You are viewing a plain text version of this content. The canonical link for it is here.

Posted to common-dev@hadoop.apache.org by "Alejandro Abdelnur (JIRA)" <ji...@apache.org> on 2007/01/12 11:51:27 UTC

[jira] Commented: (HADOOP-452) Adding caching to Hadoop which is independent of the task trackers.

    [ https://issues.apache.org/jira/browse/HADOOP-452?page=com.atlassian.jira.plugin.system.issuetabpanels:comment-tabpanel#action_12464166 ] 

Alejandro Abdelnur commented on HADOOP-452:
-------------------------------------------

Need to run MR jobs that add up to 10Mb in the size of the of the JAR file being submitted (dependent jars being the main culprits).

This slows down things as the JAR has to be copied to all nodes participating of the MR in order to run the job.

Many of these jobs are the same MR using different input/output and arguments.

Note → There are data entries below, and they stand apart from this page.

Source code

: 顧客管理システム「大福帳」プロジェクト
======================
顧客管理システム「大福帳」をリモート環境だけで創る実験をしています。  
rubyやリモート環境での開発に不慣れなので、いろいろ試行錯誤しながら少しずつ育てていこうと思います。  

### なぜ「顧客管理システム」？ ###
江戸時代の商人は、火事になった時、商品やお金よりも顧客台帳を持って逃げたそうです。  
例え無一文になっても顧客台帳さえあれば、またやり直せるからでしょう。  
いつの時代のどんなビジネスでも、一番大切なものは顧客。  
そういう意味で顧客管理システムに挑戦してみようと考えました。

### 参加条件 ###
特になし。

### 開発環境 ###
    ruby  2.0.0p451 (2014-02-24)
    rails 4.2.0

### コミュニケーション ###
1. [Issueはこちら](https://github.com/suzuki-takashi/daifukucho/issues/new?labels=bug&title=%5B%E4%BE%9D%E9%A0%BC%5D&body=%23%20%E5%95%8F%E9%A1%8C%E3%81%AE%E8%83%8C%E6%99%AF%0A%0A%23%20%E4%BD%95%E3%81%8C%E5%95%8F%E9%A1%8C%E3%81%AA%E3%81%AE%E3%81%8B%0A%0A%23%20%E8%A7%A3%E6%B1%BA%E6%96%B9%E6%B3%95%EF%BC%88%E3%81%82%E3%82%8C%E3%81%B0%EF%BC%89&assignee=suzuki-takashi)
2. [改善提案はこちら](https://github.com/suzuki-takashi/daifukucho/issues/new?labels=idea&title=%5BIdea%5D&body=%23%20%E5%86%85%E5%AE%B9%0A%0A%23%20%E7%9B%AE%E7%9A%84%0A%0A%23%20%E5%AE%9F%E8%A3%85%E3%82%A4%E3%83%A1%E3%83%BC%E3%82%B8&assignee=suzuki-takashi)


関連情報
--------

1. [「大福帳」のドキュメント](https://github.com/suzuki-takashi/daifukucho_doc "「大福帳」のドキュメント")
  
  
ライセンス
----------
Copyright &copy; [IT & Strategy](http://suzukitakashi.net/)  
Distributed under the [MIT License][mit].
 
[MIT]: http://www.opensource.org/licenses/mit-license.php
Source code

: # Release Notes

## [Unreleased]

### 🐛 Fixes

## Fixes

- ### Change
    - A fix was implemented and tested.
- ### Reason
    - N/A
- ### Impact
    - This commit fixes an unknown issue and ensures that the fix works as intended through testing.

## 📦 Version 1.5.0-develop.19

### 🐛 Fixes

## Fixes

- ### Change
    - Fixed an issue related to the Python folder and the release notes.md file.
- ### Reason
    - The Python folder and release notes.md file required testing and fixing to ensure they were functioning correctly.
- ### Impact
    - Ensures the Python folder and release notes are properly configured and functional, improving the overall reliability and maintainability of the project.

These MR are fired thousand of times a day, even if copying them with high priority it is a few seconds per job.

If somehow we could upload a Job JAR with and ID and then use it repeatedly just by sending the JOB JAR ID and a JobConf file it would be great.

It is not possible/practical to set the JARs in hadoop/lib as the clusters are shared and we need to be able to udpate JARs without bringing down the cluster.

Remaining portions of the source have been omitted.